Reproduction artificielle réussie pour l'esturgeon européen PDF Print E-mail

L’espoir renaît pour l’esturgeon européen, une espèce relique en Gironde qui jusqu’au 19e siècle peuplait la plupart des rivières d’Europe de l’ouest. Les chercheurs du Cemagref ont réussi la première reproduction artificielle de l’esturgeon européen Acipenser sturio à partir de spécimens élevés en station. Sa réintroduction en milieu naturel est un symbole fort pour la sauvegarde de la biodiversité des rivières européennes.

Malgré son statut d’espèce protégée en France depuis 1982 et en Europe depuis 1998, la dernière population d’esturgeon européen n’a cessé de décliner. Aujourd’hui, il ne reste que quelques milliers d’individus, tous originaires de la Gironde. À Bordeaux, l’urgence pour les chercheurs est de constituer des stocks de géniteurs et de mettre au point des méthodes de reproduction artificielle en vue de produire des alevins. L’objectif a été atteint le 25 juin 2007 à la station du Cemagref à St-Seurin-sur-l’Isle, en Gironde.

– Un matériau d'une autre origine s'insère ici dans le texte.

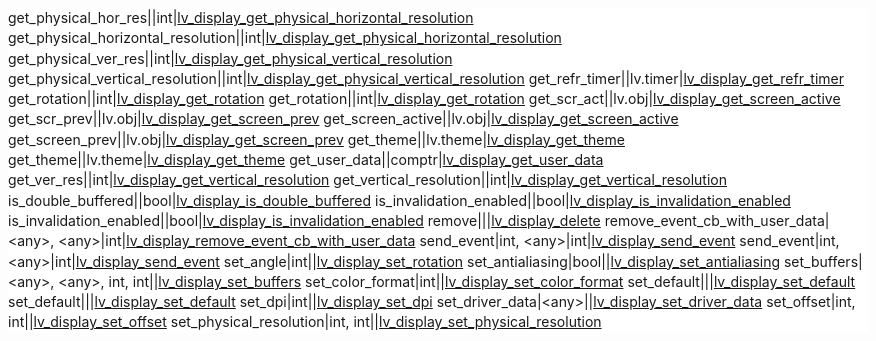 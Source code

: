 get_physical_hor_res||int|[lv_display_get_physical_horizontal_resolution](https://docs.lvgl.io/9.0/search.html?q=lv_display_get_physical_horizontal_resolution)
get_physical_horizontal_resolution||int|[lv_display_get_physical_horizontal_resolution](https://docs.lvgl.io/9.0/search.html?q=lv_display_get_physical_horizontal_resolution)
get_physical_ver_res||int|[lv_display_get_physical_vertical_resolution](https://docs.lvgl.io/9.0/search.html?q=lv_display_get_physical_vertical_resolution)
get_physical_vertical_resolution||int|[lv_display_get_physical_vertical_resolution](https://docs.lvgl.io/9.0/search.html?q=lv_display_get_physical_vertical_resolution)
get_refr_timer||lv.timer|[lv_display_get_refr_timer](https://docs.lvgl.io/9.0/search.html?q=lv_display_get_refr_timer)
get_rotation||int|[lv_display_get_rotation](https://docs.lvgl.io/9.0/search.html?q=lv_display_get_rotation)
get_rotation||int|[lv_display_get_rotation](https://docs.lvgl.io/9.0/search.html?q=lv_display_get_rotation)
get_scr_act||lv.obj|[lv_display_get_screen_active](https://docs.lvgl.io/9.0/search.html?q=lv_display_get_screen_active)
get_scr_prev||lv.obj|[lv_display_get_screen_prev](https://docs.lvgl.io/9.0/search.html?q=lv_display_get_screen_prev)
get_screen_active||lv.obj|[lv_display_get_screen_active](https://docs.lvgl.io/9.0/search.html?q=lv_display_get_screen_active)
get_screen_prev||lv.obj|[lv_display_get_screen_prev](https://docs.lvgl.io/9.0/search.html?q=lv_display_get_screen_prev)
get_theme||lv.theme|[lv_display_get_theme](https://docs.lvgl.io/9.0/search.html?q=lv_display_get_theme)
get_theme||lv.theme|[lv_display_get_theme](https://docs.lvgl.io/9.0/search.html?q=lv_display_get_theme)
get_user_data||comptr|[lv_display_get_user_data](https://docs.lvgl.io/9.0/search.html?q=lv_display_get_user_data)
get_ver_res||int|[lv_display_get_vertical_resolution](https://docs.lvgl.io/9.0/search.html?q=lv_display_get_vertical_resolution)
get_vertical_resolution||int|[lv_display_get_vertical_resolution](https://docs.lvgl.io/9.0/search.html?q=lv_display_get_vertical_resolution)
is_double_buffered||bool|[lv_display_is_double_buffered](https://docs.lvgl.io/9.0/search.html?q=lv_display_is_double_buffered)
is_invalidation_enabled||bool|[lv_display_is_invalidation_enabled](https://docs.lvgl.io/9.0/search.html?q=lv_display_is_invalidation_enabled)
is_invalidation_enabled||bool|[lv_display_is_invalidation_enabled](https://docs.lvgl.io/9.0/search.html?q=lv_display_is_invalidation_enabled)
remove|||[lv_display_delete](https://docs.lvgl.io/9.0/search.html?q=lv_display_delete)
remove_event_cb_with_user_data|\<any\>, \<any\>|int|[lv_display_remove_event_cb_with_user_data](https://docs.lvgl.io/9.0/search.html?q=lv_display_remove_event_cb_with_user_data)
send_event|int, \<any\>|int|[lv_display_send_event](https://docs.lvgl.io/9.0/search.html?q=lv_display_send_event)
send_event|int, \<any\>|int|[lv_display_send_event](https://docs.lvgl.io/9.0/search.html?q=lv_display_send_event)
set_angle|int||[lv_display_set_rotation](https://docs.lvgl.io/9.0/search.html?q=lv_display_set_rotation)
set_antialiasing|bool||[lv_display_set_antialiasing](https://docs.lvgl.io/9.0/search.html?q=lv_display_set_antialiasing)
set_buffers|\<any\>, \<any\>, int, int||[lv_display_set_buffers](https://docs.lvgl.io/9.0/search.html?q=lv_display_set_buffers)
set_color_format|int||[lv_display_set_color_format](https://docs.lvgl.io/9.0/search.html?q=lv_display_set_color_format)
set_default|||[lv_display_set_default](https://docs.lvgl.io/9.0/search.html?q=lv_display_set_default)
set_default|||[lv_display_set_default](https://docs.lvgl.io/9.0/search.html?q=lv_display_set_default)
set_dpi|int||[lv_display_set_dpi](https://docs.lvgl.io/9.0/search.html?q=lv_display_set_dpi)
set_driver_data|\<any\>||[lv_display_set_driver_data](https://docs.lvgl.io/9.0/search.html?q=lv_display_set_driver_data)
set_offset|int, int||[lv_display_set_offset](https://docs.lvgl.io/9.0/search.html?q=lv_display_set_offset)
set_physical_resolution|int, int||[lv_display_set_physical_resolution](https://docs.lvgl.io/9.0/search.html?q=lv_display_set_physical_resolution)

Des alevins sous haute surveillance

Les parents font partie du stock d’esturgeons constitué à partir de jeunes poissons né dans les années 1995 et conservé depuis en captivité. Après plus d’une dizaine d’années de soins et d’efforts quotidiens de l’équipe, une femelle (Francine née en 1994 et pesant 8,5 kg) et deux mâles (Justin né en 1984, 24 kg et Emile né en 1994, 17,6 kg) ont permis l’obtention d’un peu plus de 11 000 larves. En fonction de la réussite de l’élevage de ces premiers stades, très fragiles jusqu’à leur prise d’alimentation, cette première reproduction, limitée par le poids et la jeunesse de leur mère, devrait permettre l’obtention de quelques milliers d’alevins. Une partie de ces poissons devrait renforcer les deux stocks captifs à la base du programme de conservation et de restauration de cette espèce à l’échelle européenne, l’un en France (station du Cemagref à St-Seurin-sur-l’Isle), l’autre en Allemagne (Institut des eaux douces de Berlin). L’autre partie, selon réussite de l’élevage, devrait rejoindre le milieu naturel en Garonne et en Dordogne, sans doute au début du mois de septembre, pour soutenir la population sauvage dont les effectifs sont au plus bas.

Vers d’autres reproductions artificielles pour dynamiser la réimplantation de l’espèce

La précédente reproduction artificielle remonte à 1995, elle a permis de renforcer la population relictuelle dans le milieu naturel grâce au déversement en Garonne et en Dordogne de 9 000 larves et alevins. Le suivi de ces poissons relâchés, lors d’opération marquage ou de captures accidentelles, dans l’estuaire de la Gironde puis en mer, et enfin lors de leur retour dans les fleuves où quelques-uns ont été identifiés ces dernières années, témoigne de l’efficacité de la mesure. Les esturgeons des stocks captifs, constitués progressivement depuis le milieu des années quatre-vingt dix, approchent maintenant de la maturité sexuelle. Cette première réussite d’une reproduction artificielle d’esturgeon européen, à partir de poissons élevés en captivité, démontre le bien fondé de cette solution. Elle vient suppléer l’absence de toute reproduction naturelle constatée depuis 1994, compte tenu de la rareté des retours de géniteurs. On peut donc raisonnablement espérer que les années à venir permettent de relâcher des effectifs suffisamment conséquents pour relancer la dynamique de cette dernière population mondiale de l’espèce.